Restaurant information
- Established: 2008
- Location: Portland, Multnomah, Oregon, United States
- Website: pdxdeli.com

= East Side Deli =

Restaurant chain in Portland, Oregon, U.S.

East Side Deli (sometimes East Side Delicatessen) is a small chain of sandwich bars in Portland, Oregon, United States. The business was established in 2008. There were five locations, as of 2017.

== Description ==
The chain of sandwich bars East Side Deli (ESD) operates in Portland, Oregon. The location on Lombard Street in north Portland has a covered patio. The interior is brightly colored and has metal chairs and stools.

The 900-square-foot shop in Goose Hollow has a seating capacity of 25 people and sidewalk seating. The location on Madison Street at 11th Avenue in southeast Portland has an upstairs arcade and pinball.

According to The Oregonian, the business "caters to local businesses on weekdays, residents on weekends and people looking for late evening munchies seven nights a week".

=== Menu ===
The menu includes hot and cold sandwiches, soups, salads, chips, and desserts. Sandwich varieties include French dip, meatball with parmesan, Reuben, and spicy Italian. There are also gluten-free, vegetarian, and vegan options. ESD also serves hot dogs and beer, including growler service. Among hot dogs with Lightlife soy dogs are the Shihtzu, which has carrots, sweet chili sauce, and onion, or the Chihuahua, which has jalapeños, pepper jack cheese, pepperoncini, and habanero sauce. Sides include macaroni salad.

== History ==
The locally owned and operated restaurant was established on Hawthorne Boulevard in southeast Portland in 2008.
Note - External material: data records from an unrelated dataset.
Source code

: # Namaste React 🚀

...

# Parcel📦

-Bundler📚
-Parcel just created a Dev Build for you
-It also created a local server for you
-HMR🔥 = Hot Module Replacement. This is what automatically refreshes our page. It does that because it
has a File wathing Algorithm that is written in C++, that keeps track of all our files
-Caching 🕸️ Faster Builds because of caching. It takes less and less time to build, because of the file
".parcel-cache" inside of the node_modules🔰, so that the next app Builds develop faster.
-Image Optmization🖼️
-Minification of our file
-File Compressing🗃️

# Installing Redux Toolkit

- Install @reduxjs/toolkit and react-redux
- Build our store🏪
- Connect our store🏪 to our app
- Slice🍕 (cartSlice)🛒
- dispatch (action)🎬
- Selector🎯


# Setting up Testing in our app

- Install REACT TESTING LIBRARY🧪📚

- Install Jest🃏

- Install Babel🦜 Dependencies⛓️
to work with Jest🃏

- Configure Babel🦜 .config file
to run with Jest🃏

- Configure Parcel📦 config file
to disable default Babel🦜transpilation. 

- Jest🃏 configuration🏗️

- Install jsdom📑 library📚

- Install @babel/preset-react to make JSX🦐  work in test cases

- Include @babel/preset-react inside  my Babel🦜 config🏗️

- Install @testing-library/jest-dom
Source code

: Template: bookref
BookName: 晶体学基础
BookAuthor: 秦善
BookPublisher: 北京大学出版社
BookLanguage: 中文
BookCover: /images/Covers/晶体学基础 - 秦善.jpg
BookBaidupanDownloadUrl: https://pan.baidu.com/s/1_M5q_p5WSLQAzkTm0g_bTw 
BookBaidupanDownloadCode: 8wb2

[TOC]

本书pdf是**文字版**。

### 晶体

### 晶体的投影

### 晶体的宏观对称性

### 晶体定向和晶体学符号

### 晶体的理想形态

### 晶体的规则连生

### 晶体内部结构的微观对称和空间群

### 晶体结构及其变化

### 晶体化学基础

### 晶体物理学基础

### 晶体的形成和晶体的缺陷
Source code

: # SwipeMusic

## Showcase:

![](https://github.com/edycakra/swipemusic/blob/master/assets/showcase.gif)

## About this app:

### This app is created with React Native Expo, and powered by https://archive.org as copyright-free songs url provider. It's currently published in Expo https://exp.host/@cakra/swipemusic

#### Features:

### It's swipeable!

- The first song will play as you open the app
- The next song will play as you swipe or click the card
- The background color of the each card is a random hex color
The second location opened on Lombard. There were three locations by 2015.

The Goose Hollow location opened as the chain's fourth in August 2017. The location has offered specials for students at nearby Lincoln High School.

Another southeast Portland location, which opened in 2017 as the chain's fifth shop, operates in the space that previously housed the bar Mad Sons. Cory Eddy is the owner.

== Reception ==
In 2014, Chris Onstad of the Portland Mercury said of the Italian cold-cut sub: "You can tell they serve a lot of vegetarians here. The East Side's Italian looked like someone inflated a loaf of bread with an entire New Seasons salad bar... right down to the black olives falling out everywhere. Bland, with the cold bouquet of a cucumber-scented potting shed." ESD ranked third in the Best Sandwich Shop category of Willamette Weeks annual Best of Portland readers' poll ion 2016. It was a runner-up and ranked second in the same category in 2020 and 2022, respectively.

Nathan Williams of Eater Portland called ESD "a favorite among vegetarians and vegans in the Lombard neighborhood" in 2022. In 2023, Julianna Pedone of University of Portland's student publication The Beacon called ESD "a definite UP student favorite" and wrote, "Between its affordable prices, close proximity to campus and delicious sandwiches, it is hard to go wrong with anything here." The paper's Kimberly Cortez called the restaurant "a true standout in the North Portland area". She wrote, "Everything on their menu is a bite of freshness and offers a harmonious blend of flavors", and recommended the vegetable Italian, vegan barbecue, meatball parmesan, Reuben, and macaroni salad.